Friday, December 28, 2012

One Space is Just Wrong

"The space between sentences is a an aesthetic and functional choice, not a law."

That's the tag line on my Twitter account.  It's been my motto as I approach this issue.  It's my attempt to be fair and even-handed, and to avoid being preachy.  However as I learn more about this issue, I'm beginning to realize that it might be wrong.  Or at least incomplete.

When it comes to typography, I stand by it.  If you have the luxury of choosing your sentence spacing, by all means, choose whatever sentence spacing you find appropriate for your composition.  Wide spacing, or word spacing, a little wide or very wide, or even narrower than word spacing if you like.

But what I've learned is there is a very clear right answer on how many times to hit the space bar after a full stop.

We must use two spaces after a full stop.

It's odd that I'd say this, considering such brash and pedantic statements from the monospacers like Farhad Manjoo are what set me down this obsessive compulsive trail.  But unlike their reasons, which are clearly wrong and easily dismantled, I have a reason that is practical, and actually important.

First, let me be completely clear.  The printed space between sentences in a published work is not what I am talking about here.  I am only talking about the number of times you should hit the space bar after a sentence.  These things are not the same today, although they used to be.  On a typewriter they were the same thing.  On a Merganthaler Linotype hot metal typesetting machine, they were the same thing (although it was two different kinds of spaces).  But on computers, they are not. 

Computers can format your sentences however you like.  There's just one catch: computers must first know what a sentence is.

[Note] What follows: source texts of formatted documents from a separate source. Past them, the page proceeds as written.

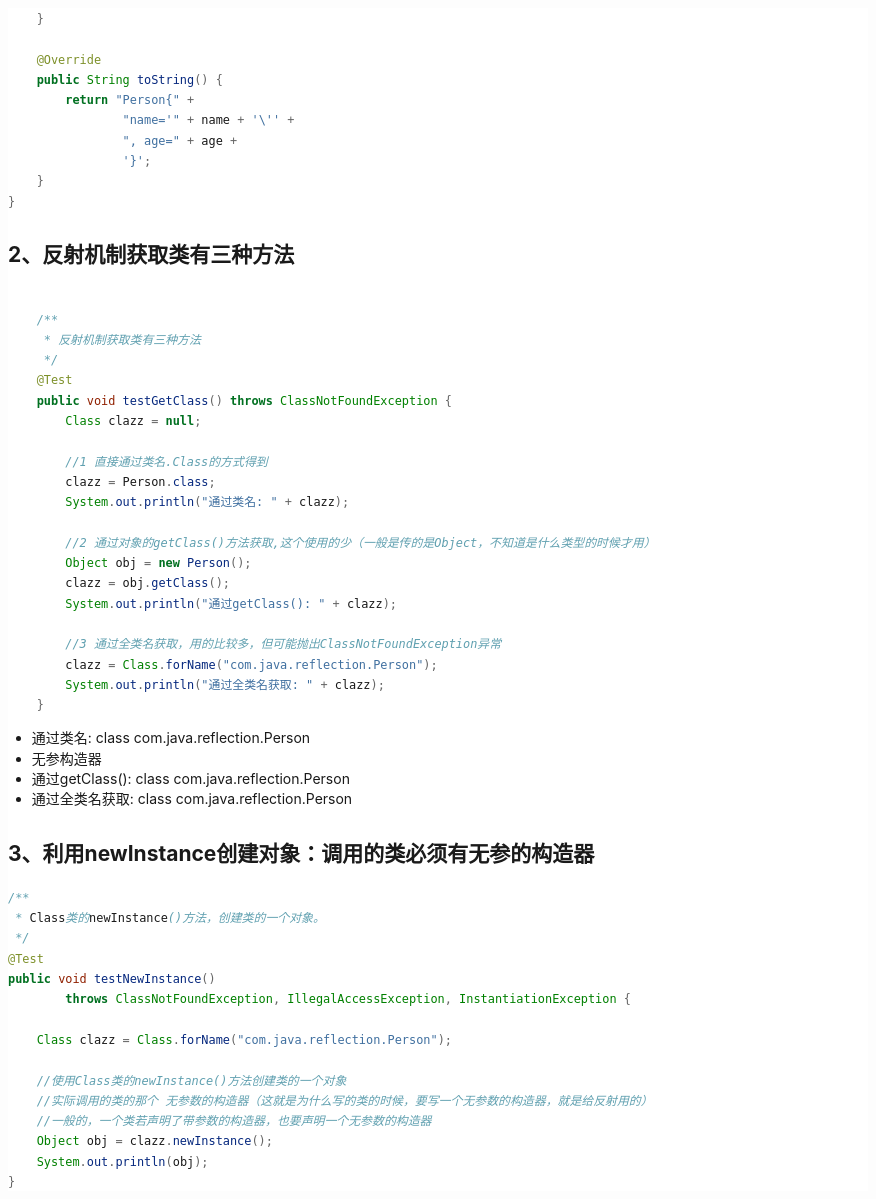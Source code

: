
 ```java
    }

    @Override
    public String toString() {
        return "Person{" +
                "name='" + name + '\'' +
                ", age=" + age +
                '}';
    }
}
```



## 2、反射机制获取类有三种方法

```java

    /**
     * 反射机制获取类有三种方法
     */
    @Test
    public void testGetClass() throws ClassNotFoundException {
        Class clazz = null;

        //1 直接通过类名.Class的方式得到
        clazz = Person.class;
        System.out.println("通过类名: " + clazz);

        //2 通过对象的getClass()方法获取,这个使用的少（一般是传的是Object，不知道是什么类型的时候才用）
        Object obj = new Person();
        clazz = obj.getClass();
        System.out.println("通过getClass(): " + clazz);

        //3 通过全类名获取，用的比较多，但可能抛出ClassNotFoundException异常
        clazz = Class.forName("com.java.reflection.Person");
        System.out.println("通过全类名获取: " + clazz);
    }
```

- 通过类名: class com.java.reflection.Person
- 无参构造器
- 通过getClass(): class com.java.reflection.Person
- 通过全类名获取: class com.java.reflection.Person

## 3、利用newInstance创建对象：调用的类必须有无参的构造器

```java
/** 
 * Class类的newInstance()方法，创建类的一个对象。 
 */  
@Test  
public void testNewInstance()  
        throws ClassNotFoundException, IllegalAccessException, InstantiationException {  
  
    Class clazz = Class.forName("com.java.reflection.Person");  
  
    //使用Class类的newInstance()方法创建类的一个对象  
    //实际调用的类的那个 无参数的构造器（这就是为什么写的类的时候，要写一个无参数的构造器，就是给反射用的）  
    //一般的，一个类若声明了带参数的构造器，也要声明一个无参数的构造器  
    Object obj = clazz.newInstance();  
    System.out.println(obj);  
}  
```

Wait, isn't that an easy one?  Actually, it is not.  The problem is that the meaning of a period is ambiguous.  It's not just a full stop.  It's also used to mark abbreviations.  And for initials.  And as a decimal point.  And after enumerations.  And as part of an ellipsis.  These things don't trip up human beings that often.  But for computers, deciding if that period is a full stop defies all attempts at a solution.  And there have been scores of scholarly papers on this very subject of sentence boundaries.  Let's look at a worst case scenario:
"Who's going?" "You and I. Smith is going too."
Is that "You and I." followed by "Smith is going too."?  Or is that referring to someone named "I. Smith"?  With no context, there's no way for even a human being to decide.  So for a complete solution we need a computer program that is capable of understanding context.  This is way beyond our current state of the art in computer software.

But that's just one example, right?  I mean, even people aren't perfect, so there must be an approach that's close enough?  Well, that depends on what you mean.  I've seem algorithms that claim to be successful 95% of the time or even 98% of the time.  Let's think about that - 98% means that your average article longer than 50 sentences is likely to have an ambiguous sentence boundary in it that the computer can't figure out.

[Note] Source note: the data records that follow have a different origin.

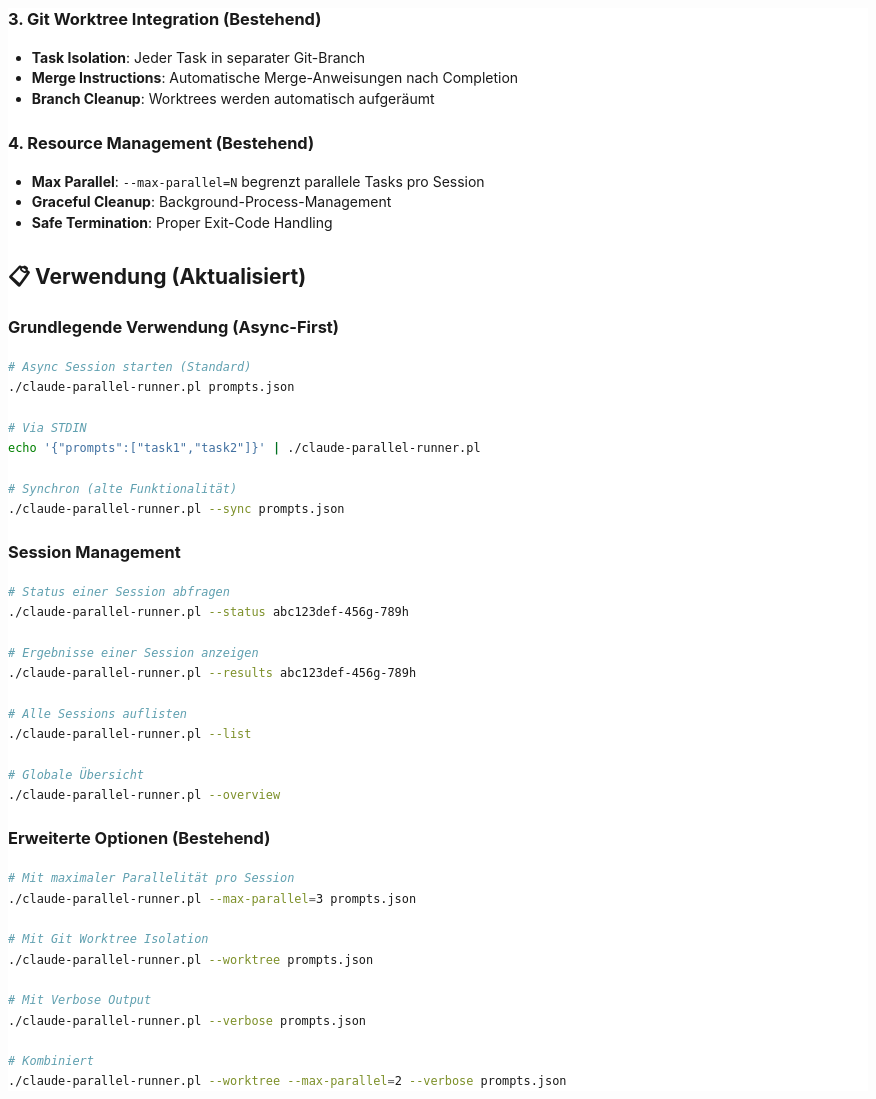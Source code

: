 ### 3. Git Worktree Integration (Bestehend)
- **Task Isolation**: Jeder Task in separater Git-Branch
- **Merge Instructions**: Automatische Merge-Anweisungen nach Completion
- **Branch Cleanup**: Worktrees werden automatisch aufgeräumt

### 4. Resource Management (Bestehend)
- **Max Parallel**: `--max-parallel=N` begrenzt parallele Tasks pro Session
- **Graceful Cleanup**: Background-Process-Management
- **Safe Termination**: Proper Exit-Code Handling

## 📋 Verwendung (Aktualisiert)

### Grundlegende Verwendung (Async-First)
```bash
# Async Session starten (Standard)
./claude-parallel-runner.pl prompts.json

# Via STDIN  
echo '{"prompts":["task1","task2"]}' | ./claude-parallel-runner.pl

# Synchron (alte Funktionalität)
./claude-parallel-runner.pl --sync prompts.json
```

### Session Management
```bash
# Status einer Session abfragen
./claude-parallel-runner.pl --status abc123def-456g-789h

# Ergebnisse einer Session anzeigen
./claude-parallel-runner.pl --results abc123def-456g-789h

# Alle Sessions auflisten
./claude-parallel-runner.pl --list

# Globale Übersicht
./claude-parallel-runner.pl --overview
```

### Erweiterte Optionen (Bestehend)
```bash
# Mit maximaler Parallelität pro Session
./claude-parallel-runner.pl --max-parallel=3 prompts.json

# Mit Git Worktree Isolation
./claude-parallel-runner.pl --worktree prompts.json

# Mit Verbose Output
./claude-parallel-runner.pl --verbose prompts.json

# Kombiniert
./claude-parallel-runner.pl --worktree --max-parallel=2 --verbose prompts.json
```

So why do we care if a computer can parse what we say?  One practical reason is for machine translation.  Machines that are trying to translate what you are comm­unic­ating can do a much better job if they know what a sentence is.  There's also text-to-speech for the visually impaired (and others), which requires a knowledge of sentence boundaries to yield realistic inflection.  And of course it's useful for those who want wider sentence spacing.  But the larger reason is simply that we are trying to comm­uni­cate, and if a computer is going to mess it up, theres a chance a person might blow it too.

This whole problem could be solved if we only had an unambiguous full stop, rather than the confusing period.  But actually we do, or at least, we did.  For hundreds of years, it wasn't just professional printers that added extra space after sentences.  When students learned basic penmanship in school, they were also taught to add extra space between sentences.  There were no typewriters or computers.  All person-to-person comm­unic­ations before the typewriter were handwritten, and people penned their letters with extra space between sentences.

In other words, the unambiguous full stop is simply a period combined with extra space.  But we are losing this standard piece of punctuation.  We are losing it to technology.  We lost it to the poor formatting capabilities of the Linotype, and the expense of corrections.  We lost it to the general desire for faster and cheaper printing, and even the slight savings in paper.  We lost it to early web design standards that ignored the issue, because HTML was never meant to be so heavily typographic, and the designers didn't want to bother.

But that's all in the past.  Right now, we are losing it to a group of people who have declared war on the extra space.

No, I don't mean typographers.  You do often see claims that typographers everywhere have declared extra spacing to be wrong.  What you don't see is hoards of actual typographers saying that.  Sure you see some here and there.  But there's also quite a few typographers who don't think it's such a hard and fast rule.  And even a few who long for the days of wider sentence spacing.  Despite any claims, typographers are not the driving force in this war.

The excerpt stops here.